Di Merauke, kondisi yang dihadapi tidaklah mudah. Minimnya fasilitas, termasuk belum tersedianya rumah singgah bagi warga terlantar, menjadi kendala serius. Selain itu, keterbatasan anggaran juga menjadi tantangan tersendiri dalam penanganan kasus warga migran seperti Aji.
Saat ditemukan, kondisi Aji cukup memprihatinkan. Ia hanya mengenakan pakaian seadanya, sementara tempat tinggalnya dilaporkan rusak dan becek akibat hujan deras yang mengguyur wilayah Merauke sejak pagi hingga siang hari.
Meski demikian, Aji berhasil dievakuasi dan dibawa ke penginapan untuk mendapatkan penanganan awal. Selama proses tersebut, kebutuhan dasar seperti makan dan tempat tinggal sementara tetap diupayakan hingga proses pemulangan dapat dilakukan.
Hari demi hari dilalui dengan penuh doa dan harapan. Hingga akhirnya, perjuangan panjang itu mencapai titik akhir yang membahagiakan.

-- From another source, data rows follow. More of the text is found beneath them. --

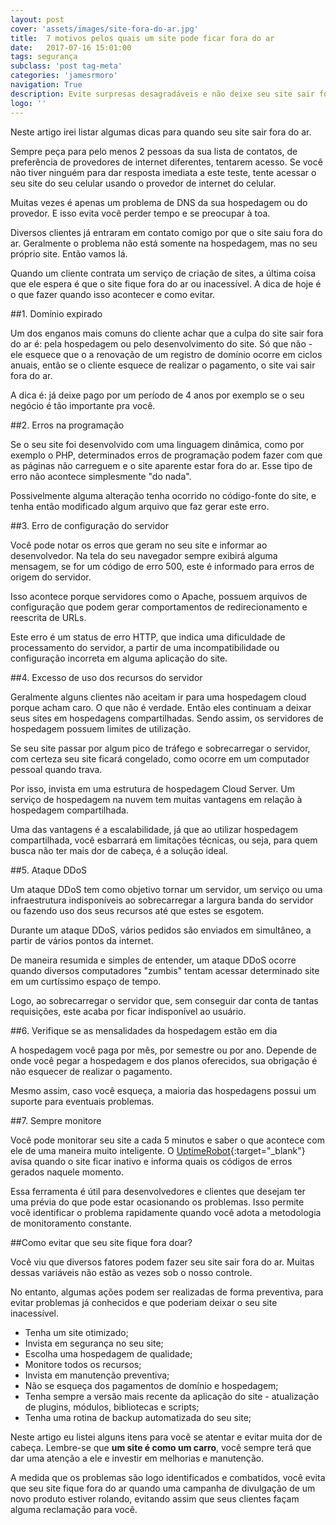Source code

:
 ```yaml
---
layout: post
cover: 'assets/images/site-fora-do-ar.jpg'
title:  7 motivos pelos quais um site pode ficar fora do ar
date:   2017-07-16 15:01:00
tags: segurança
subclass: 'post tag-meta'
categories: 'jamesrmoro'
navigation: True
description: Evite surpresas desagradáveis e não deixe seu site sair fora do ar!
logo: ''
---
```


Neste artigo irei listar algumas dicas para quando seu site sair fora do ar. 

Sempre peça para pelo menos 2 pessoas da sua lista de contatos, de preferência de provedores de internet diferentes, tentarem acesso. Se você não tiver ninguém para dar resposta imediata a este teste, tente acessar o seu site do seu celular usando o provedor de internet do celular.

Muitas vezes é apenas um problema de DNS da sua hospedagem ou do provedor. E isso evita você perder tempo e se preocupar à toa.

Diversos clientes já entraram em contato comigo por que o site saiu fora do ar. Geralmente o problema não está somente na hospedagem, mas no seu próprio site. Então vamos lá.

Quando um cliente contrata um serviço de criação de sites, a última coisa que ele espera é que o site fique fora do ar ou inacessível. A dica de hoje é o que fazer quando isso acontecer e como evitar.

##1. Domínio expirado

Um dos enganos mais comuns do cliente achar que a culpa do site sair fora do ar é: pela hospedagem ou pelo desenvolvimento do site. Só que não - ele esquece que o a renovação de um registro de domínio ocorre em ciclos anuais, então se o cliente esquece de realizar o pagamento, o site vai sair fora do ar.

A dica é: já deixe pago por um período de 4 anos por exemplo se o seu negócio é tão importante pra você.

##2. Erros na programação

Se o seu site foi desenvolvido com uma linguagem dinâmica, como por exemplo o PHP, determinados erros de programação podem fazer com que as páginas não carreguem e o site aparente estar fora do ar. Esse tipo de erro não acontece simplesmente "do nada". 

Possivelmente alguma alteração tenha ocorrido no código-fonte do site, e tenha então modificado algum arquivo que faz gerar este erro.

##3. Erro de configuração do servidor

Você pode notar os erros que geram no seu site e informar ao desenvolvedor. Na tela do seu navegador sempre exibirá alguma mensagem, se for um código de erro 500, este é informado para erros de origem do servidor.

Isso acontece porque servidores como o Apache, possuem arquivos de configuração que podem gerar comportamentos de redirecionamento e reescrita de URLs. 

Este erro é um status de erro HTTP, que indica uma dificuldade de processamento do servidor, a partir de uma incompatibilidade ou configuração incorreta em alguma aplicação do site.

##4. Excesso de uso dos recursos do servidor 

Geralmente alguns clientes não aceitam ir para uma hospedagem cloud porque acham caro. O que não é verdade. Então eles continuam a deixar seus sites em hospedagens compartilhadas. Sendo assim, os servidores de hospedagem possuem limites de utilização.

Se seu site passar por algum pico de tráfego e sobrecarregar o servidor, com certeza seu site ficará congelado, como ocorre em um computador pessoal quando trava. 

Por isso, invista em uma estrutura de hospedagem Cloud Server. Um serviço de hospedagem na nuvem tem muitas vantagens em relação à hospedagem compartilhada.

Uma das vantagens é a escalabilidade, já que ao utilizar hospedagem compartilhada, você esbarrará em limitações técnicas, ou seja, para quem busca não ter mais dor de cabeça, é a solução ideal. 

##5. Ataque DDoS

Um ataque DDoS tem como objetivo tornar um servidor, um serviço ou uma infraestrutura indisponíveis ao sobrecarregar a largura banda do servidor ou fazendo uso dos seus recursos até que estes se esgotem.

Durante um ataque DDoS, vários pedidos são enviados em simultâneo, a partir de vários pontos da internet. 

De maneira resumida e simples de entender, um ataque DDoS ocorre quando diversos computadores "zumbis" tentam acessar determinado site em um curtíssimo espaço de tempo.

Logo, ao sobrecarregar o servidor que, sem conseguir dar conta de tantas requisições, este acaba por ficar indisponível ao usuário.

##6. Verifique se as mensalidades da hospedagem estão em dia

A hospedagem você paga por mês, por semestre ou por ano. Depende de onde você pegar a hospedagem e dos planos oferecidos, sua obrigação é não esquecer de realizar o pagamento. 

Mesmo assim, caso você esqueça, a maioria das hospedagens possui um suporte para eventuais problemas.

##7. Sempre monitore

Você pode monitorar seu site a cada 5 minutos e saber o que acontece com ele de uma maneira muito inteligente. O [UptimeRobot](https://uptimerobot.com "UptimeRobot"){:target="_blank"} avisa quando o site ficar inativo e informa quais os códigos de erros gerados naquele momento. 

Essa ferramenta é útil para desenvolvedores e clientes que desejam ter uma prévia do que pode estar ocasionando os problemas. Isso permite você identificar o problema rapidamente quando você adota a metodologia de monitoramento constante.

##Como evitar que seu site fique fora doar? 

Você viu que diversos fatores podem fazer seu site sair fora do ar. Muitas dessas variáveis não estão as vezes sob o nosso controle.

No entanto, algumas ações podem ser realizadas de forma preventiva, para evitar problemas já conhecidos e que poderiam deixar o seu site inacessível.

- Tenha um site otimizado;
- Invista em segurança no seu site;
- Escolha uma hospedagem de qualidade;
- Monitore todos os recursos;
- Invista em manutenção preventiva;
- Não se esqueça dos pagamentos de domínio e hospedagem;
- Tenha sempre a versão mais recente da aplicação do site - atualização de plugins, módulos, bibliotecas e scripts;
- Tenha uma rotina de backup automatizada do seu site;

Neste artigo eu listei alguns itens para você se atentar e evitar muita dor de cabeça. Lembre-se que **um site é como um carro**, você sempre terá que dar uma atenção a ele e investir em melhorias e manutenção.

A medida que os problemas são logo identificados e combatidos, você evita que seu site fique fora do ar quando uma campanha de divulgação de um novo produto estiver rolando, evitando assim que seus clientes façam alguma reclamação para você.

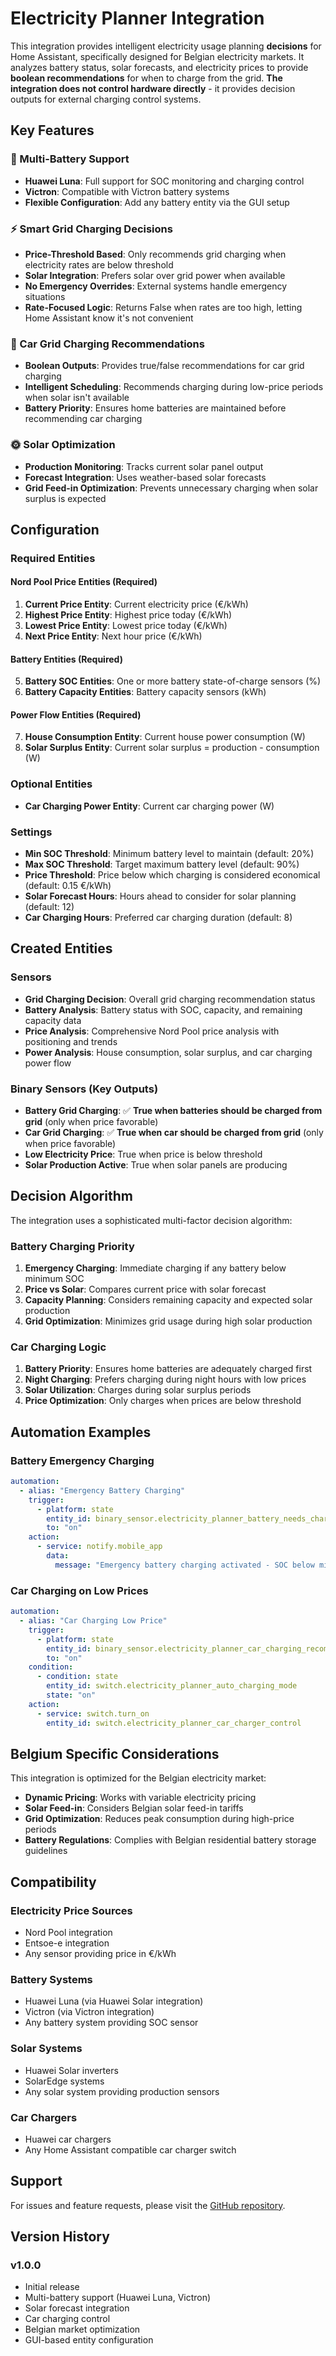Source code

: # Electricity Planner Integration

This integration provides intelligent electricity usage planning **decisions** for Home Assistant, specifically designed for Belgian electricity markets. It analyzes battery status, solar forecasts, and electricity prices to provide **boolean recommendations** for when to charge from the grid. **The integration does not control hardware directly** - it provides decision outputs for external charging control systems.

## Key Features

### 🔋 Multi-Battery Support
- **Huawei Luna**: Full support for SOC monitoring and charging control
- **Victron**: Compatible with Victron battery systems
- **Flexible Configuration**: Add any battery entity via the GUI setup

### ⚡ Smart Grid Charging Decisions
- **Price-Threshold Based**: Only recommends grid charging when electricity rates are below threshold
- **Solar Integration**: Prefers solar over grid power when available
- **No Emergency Overrides**: External systems handle emergency situations
- **Rate-Focused Logic**: Returns False when rates are too high, letting Home Assistant know it's not convenient

### 🚗 Car Grid Charging Recommendations
- **Boolean Outputs**: Provides true/false recommendations for car grid charging
- **Intelligent Scheduling**: Recommends charging during low-price periods when solar isn't available
- **Battery Priority**: Ensures home batteries are maintained before recommending car charging

### 🌞 Solar Optimization
- **Production Monitoring**: Tracks current solar panel output
- **Forecast Integration**: Uses weather-based solar forecasts
- **Grid Feed-in Optimization**: Prevents unnecessary charging when solar surplus is expected

## Configuration

### Required Entities

#### Nord Pool Price Entities (Required)
1. **Current Price Entity**: Current electricity price (€/kWh)
2. **Highest Price Entity**: Highest price today (€/kWh) 
3. **Lowest Price Entity**: Lowest price today (€/kWh)
4. **Next Price Entity**: Next hour price (€/kWh)

#### Battery Entities (Required)
5. **Battery SOC Entities**: One or more battery state-of-charge sensors (%)
6. **Battery Capacity Entities**: Battery capacity sensors (kWh)

#### Power Flow Entities (Required)  
7. **House Consumption Entity**: Current house power consumption (W)
8. **Solar Surplus Entity**: Current solar surplus = production - consumption (W)

### Optional Entities
- **Car Charging Power Entity**: Current car charging power (W)

### Settings
- **Min SOC Threshold**: Minimum battery level to maintain (default: 20%)
- **Max SOC Threshold**: Target maximum battery level (default: 90%)
- **Price Threshold**: Price below which charging is considered economical (default: 0.15 €/kWh)
- **Solar Forecast Hours**: Hours ahead to consider for solar planning (default: 12)
- **Car Charging Hours**: Preferred car charging duration (default: 8)

## Created Entities

### Sensors
- **Grid Charging Decision**: Overall grid charging recommendation status
- **Battery Analysis**: Battery status with SOC, capacity, and remaining capacity data
- **Price Analysis**: Comprehensive Nord Pool price analysis with positioning and trends
- **Power Analysis**: House consumption, solar surplus, and car charging power flow

### Binary Sensors (Key Outputs)
- **Battery Grid Charging**: ✅ **True when batteries should be charged from grid** (only when price favorable)
- **Car Grid Charging**: ✅ **True when car should be charged from grid** (only when price favorable)
- **Low Electricity Price**: True when price is below threshold
- **Solar Production Active**: True when solar panels are producing

## Decision Algorithm

The integration uses a sophisticated multi-factor decision algorithm:

### Battery Charging Priority
1. **Emergency Charging**: Immediate charging if any battery below minimum SOC
2. **Price vs Solar**: Compares current price with solar forecast
3. **Capacity Planning**: Considers remaining capacity and expected solar production
4. **Grid Optimization**: Minimizes grid usage during high solar production

### Car Charging Logic
1. **Battery Priority**: Ensures home batteries are adequately charged first
2. **Night Charging**: Prefers charging during night hours with low prices
3. **Solar Utilization**: Charges during solar surplus periods
4. **Price Optimization**: Only charges when prices are below threshold

## Automation Examples

### Battery Emergency Charging
```yaml
automation:
  - alias: "Emergency Battery Charging"
    trigger:
      - platform: state
        entity_id: binary_sensor.electricity_planner_battery_needs_charging
        to: "on"
    action:
      - service: notify.mobile_app
        data:
          message: "Emergency battery charging activated - SOC below minimum threshold"
```

### Car Charging on Low Prices
```yaml
automation:
  - alias: "Car Charging Low Price"
    trigger:
      - platform: state
        entity_id: binary_sensor.electricity_planner_car_charging_recommended
        to: "on"
    condition:
      - condition: state
        entity_id: switch.electricity_planner_auto_charging_mode
        state: "on"
    action:
      - service: switch.turn_on
        entity_id: switch.electricity_planner_car_charger_control
```

## Belgium Specific Considerations

This integration is optimized for the Belgian electricity market:
- **Dynamic Pricing**: Works with variable electricity pricing
- **Solar Feed-in**: Considers Belgian solar feed-in tariffs
- **Grid Optimization**: Reduces peak consumption during high-price periods
- **Battery Regulations**: Complies with Belgian residential battery storage guidelines

## Compatibility

### Electricity Price Sources
- Nord Pool integration
- Entsoe-e integration  
- Any sensor providing price in €/kWh

### Battery Systems
- Huawei Luna (via Huawei Solar integration)
- Victron (via Victron integration)
- Any battery system providing SOC sensor

### Solar Systems
- Huawei Solar inverters
- SolarEdge systems
- Any solar system providing production sensors

### Car Chargers
- Huawei car chargers
- Any Home Assistant compatible car charger switch

## Support

For issues and feature requests, please visit the [GitHub repository](https://github.com/emavap/electricity_planner).

## Version History

### v1.0.0
- Initial release
- Multi-battery support (Huawei Luna, Victron)
- Solar forecast integration
- Car charging control
- Belgian market optimization
- GUI-based entity configuration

Pada Rabu malam (8/4/2026), Aji akhirnya tiba di kampung halamannya di Lingkungan V Sukajadi, Kecamatan Kalianda, Kabupaten Lampung Selatan. Tangis haru pun pecah saat Aji kembali berkumpul bersama keluarganya, disambut hangat oleh warga sekitar yang turut bersyukur atas kepulangannya.
Kisah ini menjadi bukti nyata bahwa kepedulian, kolaborasi, dan gotong royong masih hidup di tengah masyarakat. Perjuangan Ahmad Syafaruddin bersama pemerintah daerah dan semua pihak yang terlibat menunjukkan bahwa jarak ribuan kilometer bukanlah penghalang untuk menolong sesama.